# sad day for my Z



## ICP Sux0rZ! (Jan 10, 2005)

as u can see the popups are F-ed, i cannot open the hood, now the questions, anyone know where i can find a decent inexpensive (around $1k) 1987 300ZX Turbo 5spd, my plan is to get another Z and transfer all my good stuff from the old one into the new one depending on condition of the new one then sell the remaining stuff to locals or ebay

now heres the story:

driving home from work on SR50 heading east, doing the speedlimit 2 cars behind an Isuzu Rodeo with a metal bumper (what i hit), when the car infront of the isuzu slams on their brakes, they hit theres (they were following to close), and 2 cars quickly becomes -1ft behind them

the reason i wanna jsut get a new Z is because cost to repair the current one would be to much


----------



## JAMESZ (Mar 12, 2004)

Isn't this your second time wrecking it?


----------



## ICP Sux0rZ! (Jan 10, 2005)

....yes but this time it really wasn't my fault


----------



## nissandrew (Aug 23, 2005)

Man, that really sucks. Is anything damaged underneath the hood?


----------



## AZ-ZBum (Nov 21, 2004)

ICP Sux0rZ! said:


> ....yes but this time it really wasn't my fault


bwahahahahaha!!!! That's some funny BS right there.

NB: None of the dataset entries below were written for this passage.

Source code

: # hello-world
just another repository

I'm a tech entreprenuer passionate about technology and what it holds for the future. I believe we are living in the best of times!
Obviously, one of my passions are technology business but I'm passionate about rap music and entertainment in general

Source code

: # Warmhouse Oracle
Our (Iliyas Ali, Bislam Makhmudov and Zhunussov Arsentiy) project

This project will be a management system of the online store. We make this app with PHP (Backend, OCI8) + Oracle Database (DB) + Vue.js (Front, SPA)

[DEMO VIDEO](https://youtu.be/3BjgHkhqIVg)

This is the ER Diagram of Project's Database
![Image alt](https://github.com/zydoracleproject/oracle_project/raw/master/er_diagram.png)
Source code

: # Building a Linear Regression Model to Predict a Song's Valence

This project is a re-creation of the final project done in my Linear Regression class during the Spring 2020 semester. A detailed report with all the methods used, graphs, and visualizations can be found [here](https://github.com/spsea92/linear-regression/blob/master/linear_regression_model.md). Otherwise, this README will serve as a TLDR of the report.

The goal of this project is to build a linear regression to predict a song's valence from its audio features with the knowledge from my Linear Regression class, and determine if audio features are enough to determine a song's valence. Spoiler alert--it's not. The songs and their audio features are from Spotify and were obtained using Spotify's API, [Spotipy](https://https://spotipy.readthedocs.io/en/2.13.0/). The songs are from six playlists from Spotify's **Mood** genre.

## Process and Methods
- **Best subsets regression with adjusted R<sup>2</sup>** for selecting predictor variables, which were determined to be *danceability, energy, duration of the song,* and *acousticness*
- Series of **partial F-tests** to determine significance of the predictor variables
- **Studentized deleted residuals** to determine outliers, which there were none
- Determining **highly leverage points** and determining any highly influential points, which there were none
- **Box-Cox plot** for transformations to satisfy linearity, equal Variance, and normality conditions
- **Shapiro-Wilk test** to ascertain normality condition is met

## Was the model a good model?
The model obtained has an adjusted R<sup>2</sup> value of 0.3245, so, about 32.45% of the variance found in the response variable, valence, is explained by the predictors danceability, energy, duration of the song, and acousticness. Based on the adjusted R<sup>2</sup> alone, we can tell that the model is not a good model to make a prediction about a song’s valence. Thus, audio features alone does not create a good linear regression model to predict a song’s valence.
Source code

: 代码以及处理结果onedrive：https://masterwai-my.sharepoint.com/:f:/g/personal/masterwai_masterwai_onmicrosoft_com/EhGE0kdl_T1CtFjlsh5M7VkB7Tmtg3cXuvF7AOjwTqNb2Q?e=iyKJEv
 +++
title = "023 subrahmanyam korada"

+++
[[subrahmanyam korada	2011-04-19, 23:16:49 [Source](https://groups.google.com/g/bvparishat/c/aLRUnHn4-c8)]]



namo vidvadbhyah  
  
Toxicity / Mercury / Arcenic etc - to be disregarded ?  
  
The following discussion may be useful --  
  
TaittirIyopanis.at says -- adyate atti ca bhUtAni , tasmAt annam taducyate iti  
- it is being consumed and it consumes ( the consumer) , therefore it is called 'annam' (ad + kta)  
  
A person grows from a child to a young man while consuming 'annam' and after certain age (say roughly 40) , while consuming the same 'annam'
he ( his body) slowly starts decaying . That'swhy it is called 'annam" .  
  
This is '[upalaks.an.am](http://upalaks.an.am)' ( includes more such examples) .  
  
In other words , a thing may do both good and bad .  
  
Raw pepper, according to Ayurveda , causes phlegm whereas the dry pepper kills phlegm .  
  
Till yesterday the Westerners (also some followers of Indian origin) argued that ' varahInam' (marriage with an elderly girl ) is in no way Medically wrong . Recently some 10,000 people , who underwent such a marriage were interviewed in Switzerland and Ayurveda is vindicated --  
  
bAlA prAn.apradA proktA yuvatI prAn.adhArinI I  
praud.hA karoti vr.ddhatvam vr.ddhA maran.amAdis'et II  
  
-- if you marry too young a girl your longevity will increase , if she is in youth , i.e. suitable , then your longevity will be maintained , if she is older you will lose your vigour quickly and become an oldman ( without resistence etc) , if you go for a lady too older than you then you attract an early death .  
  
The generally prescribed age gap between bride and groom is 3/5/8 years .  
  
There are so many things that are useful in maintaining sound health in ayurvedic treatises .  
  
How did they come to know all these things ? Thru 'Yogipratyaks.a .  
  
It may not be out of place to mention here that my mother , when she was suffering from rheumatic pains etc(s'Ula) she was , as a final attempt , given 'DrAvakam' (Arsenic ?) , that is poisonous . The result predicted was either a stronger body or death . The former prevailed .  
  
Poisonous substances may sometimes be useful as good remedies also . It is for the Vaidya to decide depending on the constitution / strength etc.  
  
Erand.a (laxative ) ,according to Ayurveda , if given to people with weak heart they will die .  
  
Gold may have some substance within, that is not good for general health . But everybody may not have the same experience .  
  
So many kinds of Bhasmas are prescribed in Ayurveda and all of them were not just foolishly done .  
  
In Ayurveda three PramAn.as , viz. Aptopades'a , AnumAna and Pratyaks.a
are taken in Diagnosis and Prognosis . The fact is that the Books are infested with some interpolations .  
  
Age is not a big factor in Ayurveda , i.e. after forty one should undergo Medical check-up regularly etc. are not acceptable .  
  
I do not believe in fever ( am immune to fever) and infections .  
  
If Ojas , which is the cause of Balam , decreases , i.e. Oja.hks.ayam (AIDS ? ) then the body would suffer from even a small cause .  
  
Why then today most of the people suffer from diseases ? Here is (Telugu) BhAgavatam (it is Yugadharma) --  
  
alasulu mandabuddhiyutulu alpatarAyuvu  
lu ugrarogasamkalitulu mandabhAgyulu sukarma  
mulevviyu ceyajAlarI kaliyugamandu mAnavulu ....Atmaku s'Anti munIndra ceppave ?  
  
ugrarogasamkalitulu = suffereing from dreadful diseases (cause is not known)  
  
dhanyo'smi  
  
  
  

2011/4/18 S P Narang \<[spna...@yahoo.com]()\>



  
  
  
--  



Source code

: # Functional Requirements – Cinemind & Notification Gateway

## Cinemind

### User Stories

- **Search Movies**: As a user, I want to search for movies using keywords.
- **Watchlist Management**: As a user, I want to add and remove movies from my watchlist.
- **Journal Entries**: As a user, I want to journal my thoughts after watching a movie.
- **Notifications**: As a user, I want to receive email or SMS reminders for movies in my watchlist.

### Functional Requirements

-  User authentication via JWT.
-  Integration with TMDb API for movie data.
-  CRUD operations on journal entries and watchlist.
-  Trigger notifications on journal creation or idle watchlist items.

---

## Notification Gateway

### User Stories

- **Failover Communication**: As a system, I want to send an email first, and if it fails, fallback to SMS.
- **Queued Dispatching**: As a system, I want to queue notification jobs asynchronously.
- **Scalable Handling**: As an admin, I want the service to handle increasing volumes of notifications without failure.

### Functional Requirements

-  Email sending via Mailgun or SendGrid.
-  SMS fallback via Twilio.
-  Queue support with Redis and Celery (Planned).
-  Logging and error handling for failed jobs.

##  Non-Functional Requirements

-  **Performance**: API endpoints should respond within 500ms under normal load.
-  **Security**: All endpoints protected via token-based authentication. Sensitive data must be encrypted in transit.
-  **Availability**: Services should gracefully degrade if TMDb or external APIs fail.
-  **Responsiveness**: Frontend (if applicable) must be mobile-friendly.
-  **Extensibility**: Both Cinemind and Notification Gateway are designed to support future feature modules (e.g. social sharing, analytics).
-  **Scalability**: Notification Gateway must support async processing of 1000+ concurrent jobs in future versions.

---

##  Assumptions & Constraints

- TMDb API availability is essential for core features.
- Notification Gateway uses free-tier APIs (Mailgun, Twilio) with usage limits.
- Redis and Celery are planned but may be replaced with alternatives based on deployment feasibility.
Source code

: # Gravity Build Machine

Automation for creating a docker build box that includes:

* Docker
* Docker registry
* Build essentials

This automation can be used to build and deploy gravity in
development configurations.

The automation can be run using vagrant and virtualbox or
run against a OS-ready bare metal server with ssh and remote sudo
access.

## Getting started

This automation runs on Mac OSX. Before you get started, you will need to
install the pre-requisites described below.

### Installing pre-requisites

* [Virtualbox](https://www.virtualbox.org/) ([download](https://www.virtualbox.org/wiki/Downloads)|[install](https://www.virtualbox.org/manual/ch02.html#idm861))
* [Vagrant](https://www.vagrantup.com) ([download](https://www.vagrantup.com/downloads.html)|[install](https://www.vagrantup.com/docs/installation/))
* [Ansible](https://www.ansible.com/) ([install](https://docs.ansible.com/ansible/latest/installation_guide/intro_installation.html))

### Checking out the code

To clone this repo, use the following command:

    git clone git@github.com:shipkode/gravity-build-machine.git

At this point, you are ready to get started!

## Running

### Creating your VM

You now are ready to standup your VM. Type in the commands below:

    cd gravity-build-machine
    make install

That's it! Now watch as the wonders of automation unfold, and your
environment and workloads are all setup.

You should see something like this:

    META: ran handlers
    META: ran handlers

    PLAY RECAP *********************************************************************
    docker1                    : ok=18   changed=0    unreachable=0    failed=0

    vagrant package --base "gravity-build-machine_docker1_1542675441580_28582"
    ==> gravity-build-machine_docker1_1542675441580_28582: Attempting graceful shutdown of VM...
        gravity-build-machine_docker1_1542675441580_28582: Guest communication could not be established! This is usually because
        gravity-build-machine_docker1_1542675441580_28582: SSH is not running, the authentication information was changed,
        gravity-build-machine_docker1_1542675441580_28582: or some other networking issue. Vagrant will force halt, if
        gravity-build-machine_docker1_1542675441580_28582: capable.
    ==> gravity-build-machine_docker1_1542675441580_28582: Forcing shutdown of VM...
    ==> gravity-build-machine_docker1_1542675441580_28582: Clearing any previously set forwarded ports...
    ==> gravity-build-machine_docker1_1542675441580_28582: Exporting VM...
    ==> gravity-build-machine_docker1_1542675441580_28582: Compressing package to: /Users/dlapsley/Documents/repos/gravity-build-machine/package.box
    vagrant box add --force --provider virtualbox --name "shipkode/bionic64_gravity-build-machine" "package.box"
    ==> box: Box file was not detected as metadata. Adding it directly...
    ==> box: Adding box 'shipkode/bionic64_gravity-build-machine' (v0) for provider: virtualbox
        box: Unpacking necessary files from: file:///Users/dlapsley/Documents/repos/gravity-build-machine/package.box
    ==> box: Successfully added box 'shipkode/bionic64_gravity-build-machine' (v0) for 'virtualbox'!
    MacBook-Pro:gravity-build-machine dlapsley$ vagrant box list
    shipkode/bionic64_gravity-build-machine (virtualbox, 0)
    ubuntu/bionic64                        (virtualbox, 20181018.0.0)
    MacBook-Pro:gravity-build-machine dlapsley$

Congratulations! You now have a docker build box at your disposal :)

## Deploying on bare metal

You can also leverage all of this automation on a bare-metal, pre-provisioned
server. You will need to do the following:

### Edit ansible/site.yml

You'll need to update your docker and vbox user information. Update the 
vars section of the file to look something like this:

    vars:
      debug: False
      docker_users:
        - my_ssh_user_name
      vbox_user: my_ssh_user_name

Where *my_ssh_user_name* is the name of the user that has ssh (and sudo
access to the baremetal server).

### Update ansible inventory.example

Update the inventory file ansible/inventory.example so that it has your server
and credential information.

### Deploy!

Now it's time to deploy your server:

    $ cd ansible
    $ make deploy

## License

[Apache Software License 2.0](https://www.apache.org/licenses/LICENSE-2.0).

You were following too close and didn't stop in time. How is it not your fault?


----------



## ICP Sux0rZ! (Jan 10, 2005)

excuse me 2 fucking cars? how is that two close? he was tailgating the car in front of him, when they hit there he hit his, i hit mine and mine locked


as far as under hood damage, if i could open the hood i would tell you


----------



## Madmaxfl (Oct 22, 2005)

*Not my fault?*

Just about any time you rear end someone it is your fault. If you had been using the "2 second following distance rule" you would have had plenty of time to react and slow your car.


----------



## Loki (Jan 12, 2004)

2 cars istn enough if your a rooky driver....how could you not HEAR the noise of the hard break from the other dudes, PLUS how did you not see the Stop lights? maybe you where on the phone? text messeging? you had enough time to break, downshift (engine break).

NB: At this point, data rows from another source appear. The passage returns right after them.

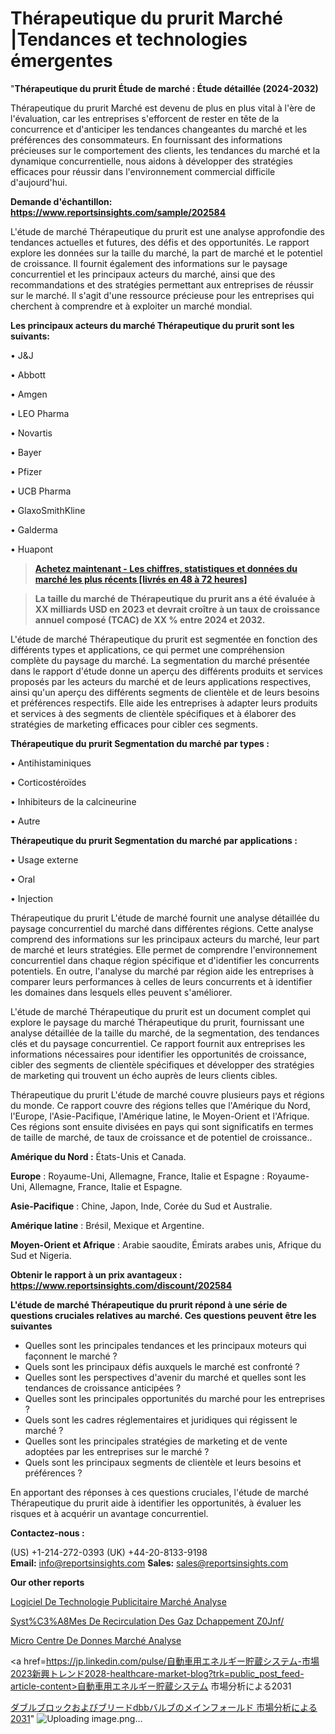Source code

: # Thérapeutique du prurit Marché |Tendances et technologies émergentes

"<strong>Thérapeutique du prurit Étude de marché : Étude détaillée (2024-2032)</strong>

Thérapeutique du prurit Marché est devenu de plus en plus vital à l'ère de l'évaluation, car les entreprises s'efforcent de rester en tête de la concurrence et d'anticiper les tendances changeantes du marché et les préférences des consommateurs. En fournissant des informations précieuses sur le comportement des clients, les tendances du marché et la dynamique concurrentielle, nous aidons à développer des stratégies efficaces pour réussir dans l'environnement commercial difficile d'aujourd'hui.

<strong>Demande d'échantillon: <a href=https://www.reportsinsights.com/sample/202584>https://www.reportsinsights.com/sample/202584</a></strong>

L'étude de marché Thérapeutique du prurit est une analyse approfondie des tendances actuelles et futures, des défis et des opportunités. Le rapport explore les données sur la taille du marché, la part de marché et le potentiel de croissance. Il fournit également des informations sur le paysage concurrentiel et les principaux acteurs du marché, ainsi que des recommandations et des stratégies permettant aux entreprises de réussir sur le marché. Il s'agit d'une ressource précieuse pour les entreprises qui cherchent à comprendre et à exploiter un marché mondial.

<strong>Les principaux acteurs du marché Thérapeutique du prurit sont les suivants:</strong>

• J&J

• Abbott

• Amgen

• LEO Pharma

• Novartis

• Bayer

• Pfizer

• UCB Pharma

• GlaxoSmithKline

• Galderma

• Huapont
<blockquote><a href=https://www.reportsinsights.com/buynow/202584><span style=text-decoration: underline;><strong>Achetez maintenant - Les chiffres, statistiques et données du marché les plus récents [livrés en 48 à 72 heures]</strong></span></a></blockquote>
<blockquote><span style=text-decoration: underline;><strong>La taille du marché de Thérapeutique du prurit ans a été évaluée à XX milliards USD en 2023 et devrait croître à un taux de croissance annuel composé (TCAC) de XX % entre 2024 et 2032.</strong></span></blockquote>
L'étude de marché Thérapeutique du prurit est segmentée en fonction des différents types et applications, ce qui permet une compréhension complète du paysage du marché. La segmentation du marché présentée dans le rapport d'étude donne un aperçu des différents produits et services proposés par les acteurs du marché et de leurs applications respectives, ainsi qu'un aperçu des différents segments de clientèle et de leurs besoins et préférences respectifs. Elle aide les entreprises à adapter leurs produits et services à des segments de clientèle spécifiques et à élaborer des stratégies de marketing efficaces pour cibler ces segments.

<strong>Thérapeutique du prurit Segmentation du marché par types :</strong>

• Antihistaminiques

• Corticostéroïdes

• Inhibiteurs de la calcineurine

• Autre

<strong>Thérapeutique du prurit Segmentation du marché par applications :</strong>

• Usage externe

• Oral

• Injection

Thérapeutique du prurit L'étude de marché fournit une analyse détaillée du paysage concurrentiel du marché dans différentes régions. Cette analyse comprend des informations sur les principaux acteurs du marché, leur part de marché et leurs stratégies. Elle permet de comprendre l'environnement concurrentiel dans chaque région spécifique et d'identifier les concurrents potentiels. En outre, l'analyse du marché par région aide les entreprises à comparer leurs performances à celles de leurs concurrents et à identifier les domaines dans lesquels elles peuvent s'améliorer.

L'étude de marché Thérapeutique du prurit est un document complet qui explore le paysage du marché Thérapeutique du prurit, fournissant une analyse détaillée de la taille du marché, de la segmentation, des tendances clés et du paysage concurrentiel. Ce rapport fournit aux entreprises les informations nécessaires pour identifier les opportunités de croissance, cibler des segments de clientèle spécifiques et développer des stratégies de marketing qui trouvent un écho auprès de leurs clients cibles.

Thérapeutique du prurit L'étude de marché couvre plusieurs pays et régions du monde. Ce rapport couvre des régions telles que l'Amérique du Nord, l'Europe, l'Asie-Pacifique, l'Amérique latine, le Moyen-Orient et l'Afrique. Ces régions sont ensuite divisées en pays qui sont significatifs en termes de taille de marché, de taux de croissance et de potentiel de croissance..

<strong>Amérique du Nord :</strong> États-Unis et Canada.

<strong>Europe</strong> : Royaume-Uni, Allemagne, France, Italie et Espagne : Royaume-Uni, Allemagne, France, Italie et Espagne.

<strong>Asie-Pacifique</strong> : Chine, Japon, Inde, Corée du Sud et Australie.

<strong>Amérique latine</strong> : Brésil, Mexique et Argentine.

<strong>Moyen-Orient et Afrique</strong> : Arabie saoudite, Émirats arabes unis, Afrique du Sud et Nigeria.

<strong>Obtenir le rapport à un prix avantageux : <a href=https://www.reportsinsights.com/discount/202584>https://www.reportsinsights.com/discount/202584</a></strong>

<strong>L'étude de marché Thérapeutique du prurit répond à une série de questions cruciales relatives au marché. Ces questions peuvent être les suivantes</strong>
<ul>
  <li>Quelles sont les principales tendances et les principaux moteurs qui façonnent le marché ?</li>
  <li>Quels sont les principaux défis auxquels le marché est confronté ?</li>
  <li>Quelles sont les perspectives d'avenir du marché et quelles sont les tendances de croissance anticipées ?</li>
  <li>Quelles sont les principales opportunités du marché pour les entreprises ?</li>
  <li>Quels sont les cadres réglementaires et juridiques qui régissent le marché ?</li>
  <li>Quelles sont les principales stratégies de marketing et de vente adoptées par les entreprises sur le marché ?</li>
  <li>Quels sont les principaux segments de clientèle et leurs besoins et préférences ?</li>
</ul>
En apportant des réponses à ces questions cruciales, l'étude de marché Thérapeutique du prurit aide à identifier les opportunités, à évaluer les risques et à acquérir un avantage concurrentiel.

<strong>Contactez-nous :</strong>

(US) +1-214-272-0393
(UK) +44-20-8133-9198
<strong>Email:</strong> <a>info@reportsinsights.com</a>
<strong>Sales:</strong> <a>sales@reportsinsights.com</a>

<strong>Our other reports</strong>

<a href=https://www.linkedin.com/pulse/logiciel-de-technologie-publicitaire-march%C3%A9-perspectives-rqtff/>Logiciel De Technologie Publicitaire Marché Analyse</a>

<a href=https://www.linkedin.com/pulse/syst%C3%A8mes-de-recirculation-des-gaz-d%C3%A9chappement-z0jnf/>Syst%C3%A8Mes De Recirculation Des Gaz Dchappement Z0Jnf/</a>

<a href=https://www.linkedin.com/pulse/micro-centre-de-donn%C3%A9es-march%C3%A9-mod%C3%A8le-contraintes-y3b6f/>Micro Centre De Donnes Marché Analyse</a>

<a href=https://jp.linkedin.com/pulse/自動車用エネルギー貯蔵システム-市場2023新興トレンド2028-healthcare-market-blog?trk=public_post_feed-article-content>自動車用エネルギー貯蔵システム 市場分析による2031</a>

<a href=https://www.linkedin.com/pulse/ダブルブロックおよびブリードdbbバルブのメインフォールド-市場成長と技術2028-reportsinsights-pvt-ltd/>ダブルブロックおよびブリードdbbバルブのメインフォールド 市場分析による2031</a>"
![Uploading image.png…]()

Dont take it so bad, but im sure thats not the whole story, and yes when you rear end some one its cuss you where not cautious to begin with.


----------



## ICP Sux0rZ! (Jan 10, 2005)

i saw the fucking lights thats why i slammed on my fucking brakes and they locked


----------



## AZ-ZBum (Nov 21, 2004)

ICP Sux0rZ! said:


> excuse me


Okay. You're excused.


ICP Sux0rZ! said:


> 2 fucking cars?


Read the sticky about using curse words.


ICP Sux0rZ! said:


> how is that two close?


2 car lengths is 40 feet tops. At 25mph, you are going nearly 40 ft per second. It takes about a second to a second and a half to see brake lights and move your foot from the gas pedal to the brake. Do the math genius.


ICP Sux0rZ! said:


> he was tailgating the car in front of him,


Then you should have been back even farther than the 2 second rule. (2 second rule would have made it 80 feet at 25mph.)


ICP Sux0rZ! said:


> when they hit there he hit his, i hit mine and mine locked


Yep. That sounds about right.

2 second rule:
http://www.getinlane.com/page92.php

Remember to add a second to that rule for any problems.
i.e.
night
inexperienced driver
towing something (add 2 seconds for this problem)
bad roads
raining
hidden corners/drives/turns/etc


----------



## AZ-ZBum (Nov 21, 2004)

ICP Sux0rZ! said:


> i saw the fucking lights thats why i slammed on my fucking brakes and they locked


You should have been braking when the first car started slowing. And unless they were being pulled around by something (gravity, car in front of them, etc), they will start slowing as soon as they take their foot off the gas.

You rear ended someone you had been behind for a while. It doesn't matter what happened. If the first guy had enough time to stop, then you should have had enough time to stop.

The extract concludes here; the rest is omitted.